If your most recent Form 1040 shows income tax on interest,
dividends or capital gains distributions, you have the
chance to save taxes with a 529 plan or ESA even if
only for a few years. If your state offers a tax deduction
for contributions to its 529 plan, you might even benefit
by opening an account and immediately taking distributions
to pay college bills.
Invest tax-free whenever possible. If your child
will be attending a private or religious elementary
or secondary school, consider opening an education savings
account and contributing up to $2,000 per year. There
may be no better way to invest tax-free. If your child
still has money in the ESA after high school it can
then be used tax-free for college.
the right asset mix. Diversify between taxable and tax-free investments.

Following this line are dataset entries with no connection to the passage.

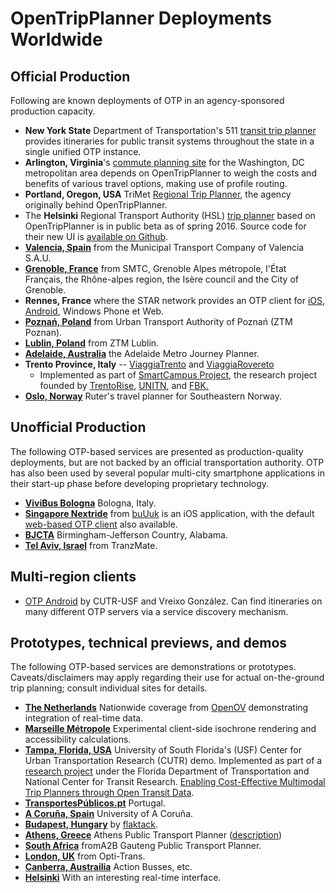 # OpenTripPlanner Deployments Worldwide

## Official Production

Following are known deployments of OTP in an agency-sponsored production capacity.

* **New York State** Department of Transportation's 511 [transit trip planner](http://511ny.org/tripplanner/default.aspx) provides itineraries for public transit systems throughout the state in a single unified OTP instance.
* **Arlington, Virginia**'s [commute planning site](http://www.carfreea2z.com/) for the Washington, DC metropolitan area depends on OpenTripPlanner to weigh the costs and benefits of various travel options, making use of profile routing.
* **Portland, Oregon, USA** TriMet [Regional Trip Planner](http://ride.trimet.org), the agency originally behind OpenTripPlanner.
* The **Helsinki** Regional Transport Authority (HSL) [trip planner](https://digitransit.fi/en/) based on OpenTripPlanner is in public beta as of spring 2016. Source code for their new UI is [available on Github](https://github.com/HSLdevcom/digitransit-ui).
* [**Valencia, Spain**](http://www.emtvalencia.es/geoportal/?lang=en_otp) from the Municipal Transport Company of Valencia S.A.U.
* [**Grenoble, France**](http://www.metromobilite.fr/) from SMTC, Grenoble Alpes métropole, l'État Français, the Rhône-alpes region, the Isère council and the City of Grenoble.
* **Rennes, France** where the STAR network provides an OTP client for [iOS](https://itunes.apple.com/us/app/starbusmetro/id899970416?mt=8), [Android](https://play.google.com/store/apps/details?id=com.bookbeo.starbusmetro), Windows Phone et Web.
* [**Poznań, Poland**](http://ztm.poznan.pl/planer) from Urban Transport Authority of Poznań (ZTM Poznan).
* [**Lublin, Poland**](http://lublin.iplaner.pl) from ZTM Lublin.
* [**Adelaide, Australia**](http://jp.adelaidemetro.com.au/opentripplanner-webapp/) the Adelaide Metro Journey Planner.
* **Trento Province, Italy** -- <a href="https://play.google.com/store/apps/details?id=eu.trentorise.smartcampus.viaggiatrento" target="_blank">ViaggiaTrento</a> and <a href="https://play.google.com/store/apps/details?id=eu.trentorise.smartcampus.viaggiarovereto" target="_blank">ViaggiaRovereto</a> 
  - Implemented as part of <a href="http://www.smartcampuslab.it" target="_blank">SmartCampus Project</a>, the research project founded by <a href="http://trentorise.eu" target="_blank">TrentoRise</a>, <a href="http://www.unitn.it" target="_blank">UNITN</a>, and <a href="http://www.fbk.eu" target="_blank">FBK.</a>
* [**Oslo, Norway**](http://ruter.no/reiseplanlegger/) Ruter's travel planner for Southeastern Norway.

## Unofficial Production

The following OTP-based services are presented as production-quality deployments, but are not backed by an official transportation authority. OTP has also been used by several popular multi-city smartphone applications in their start-up phase before developing proprietary technology.

* [**ViviBus Bologna**](http://bologna.vivibus.it) Bologna, Italy.
* [**Singapore Nextride**](https://itunes.apple.com/us/app/nextride-singapore-public/id565103559) from [buUuk](http://www.buuuk.com/) is an iOS application, with the default [web-based OTP client](http://map.nextride.sg/) also available.
* [**BJCTA**](http://www.bjctatripplanner.org) Birmingham-Jefferson Country, Alabama.
* [**Tel Aviv, Israel**](http://www.tranzmate.co.il) from TranzMate.

## Multi-region clients
* [OTP Android](https://play.google.com/store/apps/details?id=edu.usf.cutr.opentripplanner.android) by CUTR-USF and Vreixo González. Can find itineraries on many different OTP servers via a service discovery mechanism.

## Prototypes, technical previews, and demos

The following OTP-based services are demonstrations or prototypes. Caveats/disclaimers may apply regarding their use for actual on-the-ground trip planning; consult individual sites for details.

* [**The Netherlands**](http://opentripplanner.nl/index.html) Nationwide coverage from [OpenOV](http://openov.nl/) demonstrating integration of real-time data.
* [**Marseille Métropole**](http://62.210.125.178/demo/master/marseille/) Experimental client-side isochrone rendering and accessibility calculations.
* [**Tampa, Florida, USA**](http://opentripplanner.usf.edu/) University of South Florida's (USF) Center for Urban Transportation Research (CUTR) demo. Implemented as part of a [research project](http://www.locationaware.usf.edu/ongoing-research/open-transit-data/) under the Florida Department of Transportation and National Center for Transit Research. [Enabling Cost-Effective Multimodal Trip Planners through Open Transit Data](http://www.nctr.usf.edu/2011/05/enabling-cost-effective-multimodal-trip-planners-through-open-transit-data-2/).
* [**TransportesPúblicos.pt**](http://transportespublicos.pt) Portugal.
* [**A Coruña, Spain**](http://galadriel.dc.fi.udc.es:8080/opentripplanner-webapp/) University of A Coruña.
* [**Budapest, Hungary**](http://otp.flaktack.net) by [flaktack](https://github.com/flaktack).
* [**Athens, Greece**](http://zee.gr/bus/) Athens Public Transport Planner ([description](http://entropy.disconnect.me.uk/2012/01/athens-public-transport-planner.html))
* [**South Africa**](http://app.fromA2B.co.za) fromA2B Gauteng Public Transport Planner.
* [**London, UK**](http://london.optitrans.net/) from Opti-Trans.
* [**Canberra, Austrailia**](http://bus.lambdacomplex.org/tripPlanner.php) Action Busses, etc.
* [**Helsinki**](http://dev.hsl.fi/navigator-proto/) With an interesting real-time interface.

If you maintain a fully taxable investment portfolio and a 529 plan or ESA, consider
concentrating the growth portion of your investments in the taxable accounts and
the income-producing portion in your 529 account or ESA. Growth stocks and low-turnover
equity mutual funds are already tax-efficient and can take advantage of low capital
gains rates, while income-producing investments are less tax-efficient and can
benefit from the tax shelter of a 529 plan or ESA. Capital losses in a taxable
investment can also provide a tax benefit, while a 529 plan or ESA cannot produce
a capital loss.
Put the right person in control. Grandparents
using a 529 plan to save for a grandchild's college
education should open the account in their names if
they want to maintain control and retain the ability
to change the beneficiary to another grandchild. However,
if the grandparents prefer that the parent control the
account, they can simply make a contribution into the
parents' 529 account (assuming that particular 529 plan
accepts contributions from a nonowner). Another easy
way to "gift" a 529 plan contribution into
an account for a grandchild is to make the check out
in the name of the 529 plan and hand the check to the
parent who can make sure it is contributed on behalf
of your grandchild. For gift tax purposes, the grandparent
is still the one making the contribution and can make
the five-year averaging election discussed in Savingforcollege.com's
Family Guide to College Savings.
Consider professional assistance. We suggest
you consult with experienced and knowledgeable financial,
tax and/or legal advisers about all the matters discussed
on these pages. The issues are complex. Be aware that
for some financial advisers, 529 plans and ESAs are
a new phenomenon. If you are working with one, ask which
particular 529 plans are available through the adviser
and what makes one 529 plan better than another. In
interviewing prospective advisers you might even ask
whether they have opened their own 529 accounts. It
helps to know that the professional you are relying
on has personal experience with 529 plans.
Be flexible with your college planning. Programs and investments will continue
to evolve. Tax laws will change and so will your own circumstances. Review your
financial situation periodically and make adjustments whenever it seems appropriate.